50. Under the Fair Labor Standards Act, can an employer reduce an hourly nonexempt employee’s hours as an alternative to a layoff?

Generally, under the Fair Labor Standards Act (FLSA), employers may prospectively reduce an hourly nonexempt employee’s hours provided the employee is paid at least the applicable minimum wage for all hours worked and paid overtime at the proper rate when overtime is due. Employers should consult state law regarding whether any further limitations exist regarding a reduction of hours and/or whether notice is required when reducing hours. Contracts, collective bargaining agreements, and/or employer policies may also limit an employer’s ability to reduce a nonexempt employee’s hours.

51. Under the Fair Labor Standards Act, can an employer reduce an hourly nonexempt employee’s hourly rate of pay as an alternative to layoff in light of issues the employer is experiencing due to the COVID-19 pandemic?

Generally, the Fair Labor Standards Act (FLSA) does not prevent an employer from reducing an hourly nonexempt employee’s hourly rate as long as the employee is paid at least the applicable minimum wage for all hours worked and paid overtime at the proper rate if overtime work is performed. Employers should consult state law to determine whether it imposes any limitations on changing an hourly rate and/or whether and when any notice should be provided to the employee. The existence of a contract, policy, or collective bargaining agreement may also prevent such a reduction in hourly wages.

52. Under the Fair Labor Standards Act, can an employer reduce an exempt employee’s salary as an alternative to layoff in light of issues the employer is experiencing due to the COVID-19 pandemic?

It depends. DOL Fact Sheet #70, which provides guidance on furloughs and other reductions in pay, helps address this question. Generally, if an exempt employee, who is required to be paid on a salary basis, performs any work during a workweek, the individual should be paid the predetermined, fixed salary regardless of the number of hours or days worked in the week. “[S]hort-term, day-to-day or week-to-week deduction[s] from the fixed salary for absences from scheduled work occasioned by the employer or its business operations” are not permitted.

However, the Department of Labor (DOL) has indicated that, during an economic or business slowdown, an employer can make a prospective reduction to a predetermined salary that is to be paid regularly to an employee who is exempt under part 541 of the code of federal regulation if the reduction is bona fide and not used to undermine the salary basis requirements. This means that the reduced salary still must continue to satisfy the salary basis test and the reduction cannot be related to the quantity or quality of work the employee performs. The DOL also has indicated that because physicians, lawyers, outside salespersons, and teachers in bona fide educational institutions are not subject to salary requirements, deductions from their salary or pay will not defeat the exemption.

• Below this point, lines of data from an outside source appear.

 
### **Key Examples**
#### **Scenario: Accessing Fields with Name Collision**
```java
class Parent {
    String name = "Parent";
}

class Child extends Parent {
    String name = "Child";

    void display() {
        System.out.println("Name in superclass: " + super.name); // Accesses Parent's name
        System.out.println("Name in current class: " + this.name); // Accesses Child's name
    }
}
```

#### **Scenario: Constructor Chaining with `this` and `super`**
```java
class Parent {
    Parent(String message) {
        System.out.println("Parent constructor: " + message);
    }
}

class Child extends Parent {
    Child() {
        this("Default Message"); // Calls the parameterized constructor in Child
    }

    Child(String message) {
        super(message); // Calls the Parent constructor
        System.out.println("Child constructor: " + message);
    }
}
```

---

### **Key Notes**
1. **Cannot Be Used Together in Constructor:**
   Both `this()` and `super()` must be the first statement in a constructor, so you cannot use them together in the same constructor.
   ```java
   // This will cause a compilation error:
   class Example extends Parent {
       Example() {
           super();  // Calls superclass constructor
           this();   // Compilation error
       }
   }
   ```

A different analysis may apply to an employee of a public agency. Employers should also consult state law to determine whether it imposes any additional limitations and/or whether any notice should be provided to the employee. The existence of a contract or policy may also prevent a reduction in salary. Employers should consult with counsel if contemplating reductions to an exempt employee’s salary.

53. What is a furlough?

While there is no legal definition of a furlough under federal law, a furlough typically refers to a temporary layoff without formal termination of the employment relationship, with the expectation that the employees will be brought back to work when economic conditions improve. Some states may have their own definition.

54. What benefits can employees receive during a furlough?

If there has not been a termination of employment, not only can employees continue to receive their normal employee benefits, but in most situations their benefits should remain unchanged. However, employers must consult the terms of their plan documents to determine next steps.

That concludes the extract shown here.